The median prediction of 21 portfolio managers and strategists in the Nov. 10-20 poll was for the S&P/TSX Composite Index to advance 3.7% to 21,000 by the end of 2024, compared with 21,800 expected in a previous poll in August.
It was then expected to climb to 22,000 by mid-2025, stopping just short of the record closing high set in March 2022 of 22,087.22.
“Our forecast incorporates a significant slowdown of the U.S. and world economies in the coming months as well as a recession in Canada in the first half of 2024,” said Lorenzo Tessier-Moreau, a senior economist at Desjardins.
“In this context, investor focus should shift from long-term interest rates to the direct effect of the economic outlook on earnings.”
Canada’s economy is flirting with recession and the downturn could worsen now a period of rapid growth in the United States is expected to end.
The International Monetary Fund last month said global growth remained low and uneven, and forecast it would slow to 2.9% in 2024 from an expected 3.0% this year.
Toronto’s market has advanced 4.4% since the start of the year, held back by a lower weighting in technology shares than some other major indexes, such as the S&P 500, and by declines for banks and mining shares.
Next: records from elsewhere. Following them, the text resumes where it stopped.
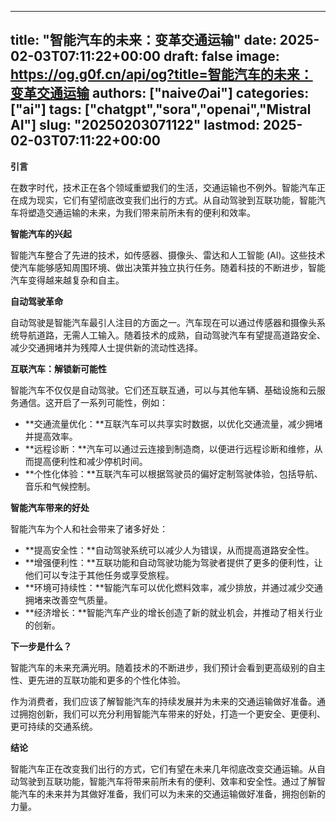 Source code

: 
---
title: "智能汽车的未来：变革交通运输"
date: 2025-02-03T07:11:22+00:00
draft: false
image: https://og.g0f.cn/api/og?title=智能汽车的未来：变革交通运输
authors: ["naiveのai"]
categories: ["ai"]
tags: ["chatgpt","sora","openai","Mistral AI"]
slug: "20250203071122"
lastmod: 2025-02-03T07:11:22+00:00
---
**引言**

在数字时代，技术正在各个领域重塑我们的生活，交通运输也不例外。智能汽车正在成为现实，它们有望彻底改变我们出行的方式。从自动驾驶到互联功能，智能汽车将塑造交通运输的未来，为我们带来前所未有的便利和效率。

**智能汽车的兴起**

智能汽车整合了先进的技术，如传感器、摄像头、雷达和人工智能 (AI)。这些技术使汽车能够感知周围环境、做出决策并独立执行任务。随着科技的不断进步，智能汽车变得越来越复杂和自主。

**自动驾驶革命**

自动驾驶是智能汽车最引人注目的方面之一。汽车现在可以通过传感器和摄像头系统导航道路，无需人工输入。随着技术的成熟，自动驾驶汽车有望提高道路安全、减少交通拥堵并为残障人士提供新的流动性选择。

**互联汽车：解锁新可能性**

智能汽车不仅仅是自动驾驶。它们还互联互通，可以与其他车辆、基础设施和云服务通信。这开启了一系列可能性，例如：

* **交通流量优化：**互联汽车可以共享实时数据，以优化交通流量，减少拥堵并提高效率。
* **远程诊断：**汽车可以通过云连接到制造商，以便进行远程诊断和维修，从而提高便利性和减少停机时间。
* **个性化体验：**互联汽车可以根据驾驶员的偏好定制驾驶体验，包括导航、音乐和气候控制。

**智能汽车带来的好处**

智能汽车为个人和社会带来了诸多好处：

* **提高安全性：**自动驾驶系统可以减少人为错误，从而提高道路安全性。
* **增强便利性：**互联功能和自动驾驶功能为驾驶者提供了更多的便利性，让他们可以专注于其他任务或享受旅程。
* **环境可持续性：**智能汽车可以优化燃料效率，减少排放，并通过减少交通拥堵来改善空气质量。
* **经济增长：**智能汽车产业的增长创造了新的就业机会，并推动了相关行业的创新。

**下一步是什么？**

智能汽车的未来充满光明。随着技术的不断进步，我们预计会看到更高级别的自主性、更先进的互联功能和更多的个性化体验。

作为消费者，我们应该了解智能汽车的持续发展并为未来的交通运输做好准备。通过拥抱创新，我们可以充分利用智能汽车带来的好处，打造一个更安全、更便利、更可持续的交通系统。

**结论**

智能汽车正在改变我们出行的方式，它们有望在未来几年彻底改变交通运输。从自动驾驶到互联功能，智能汽车将带来前所未有的便利、效率和安全性。通过了解智能汽车的未来并为其做好准备，我们可以为未来的交通运输做好准备，拥抱创新的力量。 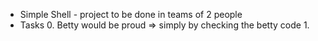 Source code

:  - Simple Shell - project to be done in teams of 2 people
 - Tasks 
    0. Betty would be proud => simply by checking the betty code
    1.  
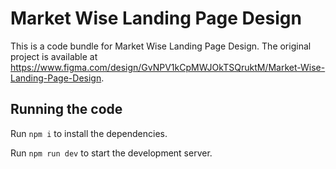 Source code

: 
  # Market Wise Landing Page Design

  This is a code bundle for Market Wise Landing Page Design. The original project is available at https://www.figma.com/design/GvNPV1kCpMWJOkTSQruktM/Market-Wise-Landing-Page-Design.

  ## Running the code

  Run `npm i` to install the dependencies.

  Run `npm run dev` to start the development server.
   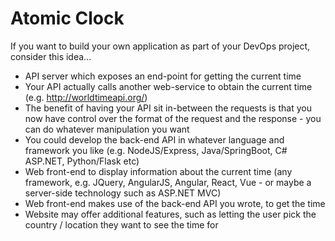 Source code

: # Atomic Clock

If you want to build your own application as part of your DevOps project, consider this idea...
- API server which exposes an end-point for getting the current time
- Your API actually calls another web-service to obtain the current time (e.g. http://worldtimeapi.org/)
- The benefit of having your API sit in-between the requests is that you now have control over the format of the request and the response - you can do whatever manipulation you want
- You could develop the back-end API in whatever language and framework you like (e.g. NodeJS/Express, Java/SpringBoot, C# ASP.NET, Python/Flask etc)
- Web front-end to display information about the current time (any framework, e.g. JQuery, AngularJS, Angular, React, Vue - or maybe a server-side technology such as ASP.NET MVC)
- Web front-end makes use of the back-end API you wrote, to get the time
- Website may offer additional features, such as letting the user pick the country / location they want to see the time for
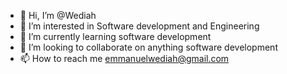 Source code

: - 👋 Hi, I’m @Wediah
- 👀 I’m interested in Software development and Engineering 
- 🌱 I’m currently learning software development
- 💞️ I’m looking to collaborate on anything software development
- 📫 How to reach me emmanuelwediah@gmail.com

<!---
Wediah/Wediah is a ✨ special ✨ repository because its `README.md` (this file) appears on your GitHub profile.
You can click the Preview link to take a look at your changes.
--->

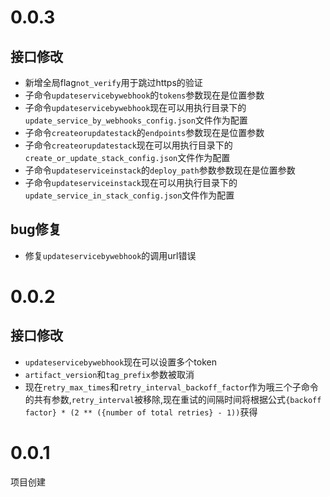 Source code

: # 0.0.3

## 接口修改

+ 新增全局flag`not_verify`用于跳过https的验证
+ 子命令`updateservicebywebhook`的`tokens`参数现在是位置参数
+ 子命令`updateservicebywebhook`现在可以用执行目录下的`update_service_by_webhooks_config.json`文件作为配置
+ 子命令`createorupdatestack`的`endpoints`参数现在是位置参数
+ 子命令`createorupdatestack`现在可以用执行目录下的`create_or_update_stack_config.json`文件作为配置
+ 子命令`updateserviceinstack`的`deploy_path`参数参数现在是位置参数
+ 子命令`updateserviceinstack`现在可以用执行目录下的`update_service_in_stack_config.json`文件作为配置

## bug修复

+ 修复`updateservicebywebhook`的调用url错误

# 0.0.2

## 接口修改

+ `updateservicebywebhook`现在可以设置多个token
+ `artifact_version`和`tag_prefix`参数被取消
+ 现在`retry_max_times`和`retry_interval_backoff_factor`作为哦三个子命令的共有参数,`retry_interval`被移除,现在重试的间隔时间将根据公式`{backoff factor} * (2 ** ({number of total retries} - 1))`获得

# 0.0.1

项目创建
So-called bond proxies, such as utilities and telecom stocks, have also been a drag, battered by the sharp rise in bond yields.
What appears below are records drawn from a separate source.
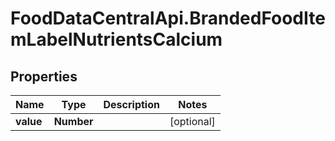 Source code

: # FoodDataCentralApi.BrandedFoodItemLabelNutrientsCalcium

## Properties
Name | Type | Description | Notes
------------ | ------------- | ------------- | -------------
**value** | **Number** |  | [optional] 
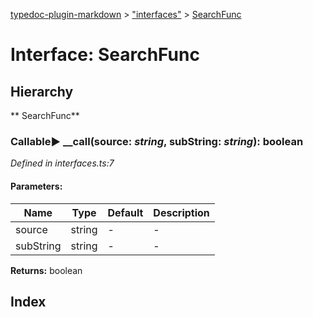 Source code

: [typedoc-plugin-markdown](../index.md) > ["interfaces"](../modules/_interfaces_.md) > [SearchFunc](../interfaces/_interfaces_.searchfunc.md)

# Interface: SearchFunc

## Hierarchy

** SearchFunc**




### Callable► **__call**(source: *string*, subString: *string*): boolean

*Defined in interfaces.ts:7*

#### Parameters:

| Name  | Type                | Default | Description  |
| ------ | ------------------- | ------------ | ------------ |
| source  | string | - | - |
| subString  | string | - | - |


**Returns:** boolean
## Index


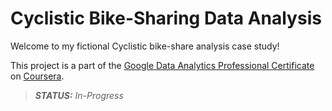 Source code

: # Cyclistic Bike-Sharing Data Analysis

Welcome to my fictional Cyclistic bike-share analysis case study! 

This project is a part of the [Google Data Analytics Professional Certificate](https://www.coursera.org/professional-certificates/google-data-analytics) on [Coursera](https://www.coursera.org/).

> ***STATUS:** In-Progress* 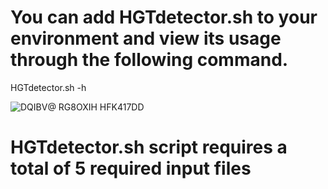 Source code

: # You can add HGTdetector.sh to your environment and view its usage through the following command.

HGTdetector.sh -h

![DQIBV@ RG8OXIH HFK417DD](https://github.com/SextupleV/TD-research/assets/22436936/bb8b3d64-a9c7-4ff7-894e-3f09275a2770)




# HGTdetector.sh script requires a total of 5 required input files





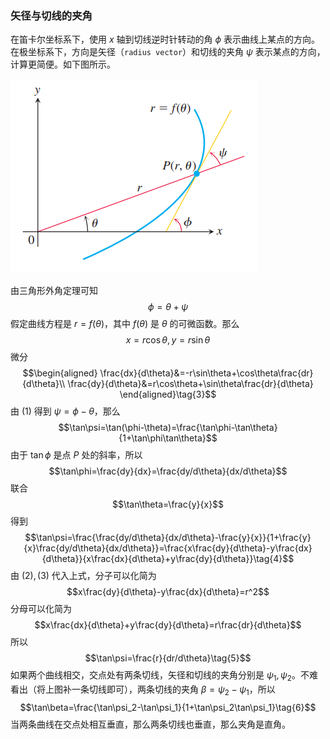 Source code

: ### 矢径与切线的夹角
在笛卡尔坐标系下，使用 $x$ 轴到切线逆时针转动的角 $\phi$ 表示曲线上某点的方向。在极坐标系下，方向是矢径（`radius vector`）和切线的夹角 $\psi$ 表示某点的方向，计算更简便。如下图所示。

![](080.010.png)

由三角形外角定理可知
$$\phi=\theta+\psi\tag{1}$$
假定曲线方程是 $r=f(\theta)$，其中 $f(\theta)$ 是 $\theta$ 的可微函数。那么
$$x=r\cos\theta,y=r\sin\theta\tag{2}$$
微分
$$\begin{aligned}
\frac{dx}{d\theta}&=-r\sin\theta+\cos\theta\frac{dr}{d\theta}\\
\frac{dy}{d\theta}&=r\cos\theta+\sin\theta\frac{dr}{d\theta}
\end{aligned}\tag{3}$$
由 $(1)$ 得到 $\psi=\phi-\theta$，那么
$$\tan\psi=\tan(\phi-\theta)=\frac{\tan\phi-\tan\theta}{1+\tan\phi\tan\theta}$$
由于 $\tan\phi$ 是点 $P$ 处的斜率，所以
$$\tan\phi=\frac{dy}{dx}=\frac{dy/d\theta}{dx/d\theta}$$
联合
$$\tan\theta=\frac{y}{x}$$
得到
$$\tan\psi=\frac{\frac{dy/d\theta}{dx/d\theta}-\frac{y}{x}}{1+\frac{y}{x}\frac{dy/d\theta}{dx/d\theta}}=\frac{x\frac{dy}{d\theta}-y\frac{dx}{d\theta}}{x\frac{dx}{d\theta}+y\frac{dy}{d\theta}}\tag{4}$$
由 $(2),(3)$ 代入上式，分子可以化简为
$$x\frac{dy}{d\theta}-y\frac{dx}{d\theta}=r^2$$
分母可以化简为
$$x\frac{dx}{d\theta}+y\frac{dy}{d\theta}=r\frac{dr}{d\theta}$$
所以
$$\tan\psi=\frac{r}{dr/d\theta}\tag{5}$$
如果两个曲线相交，交点处有两条切线，矢径和切线的夹角分别是 $\psi_1,\psi_2$。不难看出（将上图补一条切线即可），两条切线的夹角 $\beta=\psi_2-\psi_1$，所以
$$\tan\beta=\frac{\tan\psi_2-\tan\psi_1}{1+\tan\psi_2\tan\psi_1}\tag{6}$$
当两条曲线在交点处相互垂直，那么两条切线也垂直，那么夹角是直角。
“We see an opportunity for laggards to catch up as the headwind of rising yields subsides. These include bond proxies at first, and small-caps along with value-style investments later,” said Angelo Kourkafas, an investment strategist at Edward Jones.
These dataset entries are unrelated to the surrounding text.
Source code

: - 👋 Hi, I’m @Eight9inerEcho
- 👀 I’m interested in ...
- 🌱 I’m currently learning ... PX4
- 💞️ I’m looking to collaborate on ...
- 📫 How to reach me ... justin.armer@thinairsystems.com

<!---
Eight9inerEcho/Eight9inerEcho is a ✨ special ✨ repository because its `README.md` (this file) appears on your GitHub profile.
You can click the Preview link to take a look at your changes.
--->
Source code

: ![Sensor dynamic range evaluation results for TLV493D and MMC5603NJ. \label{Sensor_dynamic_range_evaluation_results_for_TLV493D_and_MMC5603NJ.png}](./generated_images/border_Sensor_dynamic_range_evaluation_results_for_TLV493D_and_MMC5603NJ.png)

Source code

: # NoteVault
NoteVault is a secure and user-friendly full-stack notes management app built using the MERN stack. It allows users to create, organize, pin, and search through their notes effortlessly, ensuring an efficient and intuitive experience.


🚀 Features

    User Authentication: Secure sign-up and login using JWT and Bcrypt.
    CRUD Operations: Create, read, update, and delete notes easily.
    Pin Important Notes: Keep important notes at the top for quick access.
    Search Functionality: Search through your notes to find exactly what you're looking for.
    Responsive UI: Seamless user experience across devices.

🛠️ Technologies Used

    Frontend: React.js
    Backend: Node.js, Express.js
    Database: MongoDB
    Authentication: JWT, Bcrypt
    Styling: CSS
Money markets are betting the Bank of Canada’s tightening campaign is at an end and the central bank will shift to cutting interest rates as soon as April.
The Canadian 10-year yield has fallen more than 60 basis points from the 16-year peak it posted in October at 4.29%.
Value stocks, many of which are found in the heavily-weighted energy and financials sectors, tend to trade at more attractive valuations than high-flying growth stocks.
Six out of seven investors who answered a separate question said value stocks would outperform growth over the coming six months.
“We continue to favor value stocks over growth stocks, particularly quality at a reasonable price and high dividend payers,” said Ben Jang, a portfolio manager at Nicola Wealth.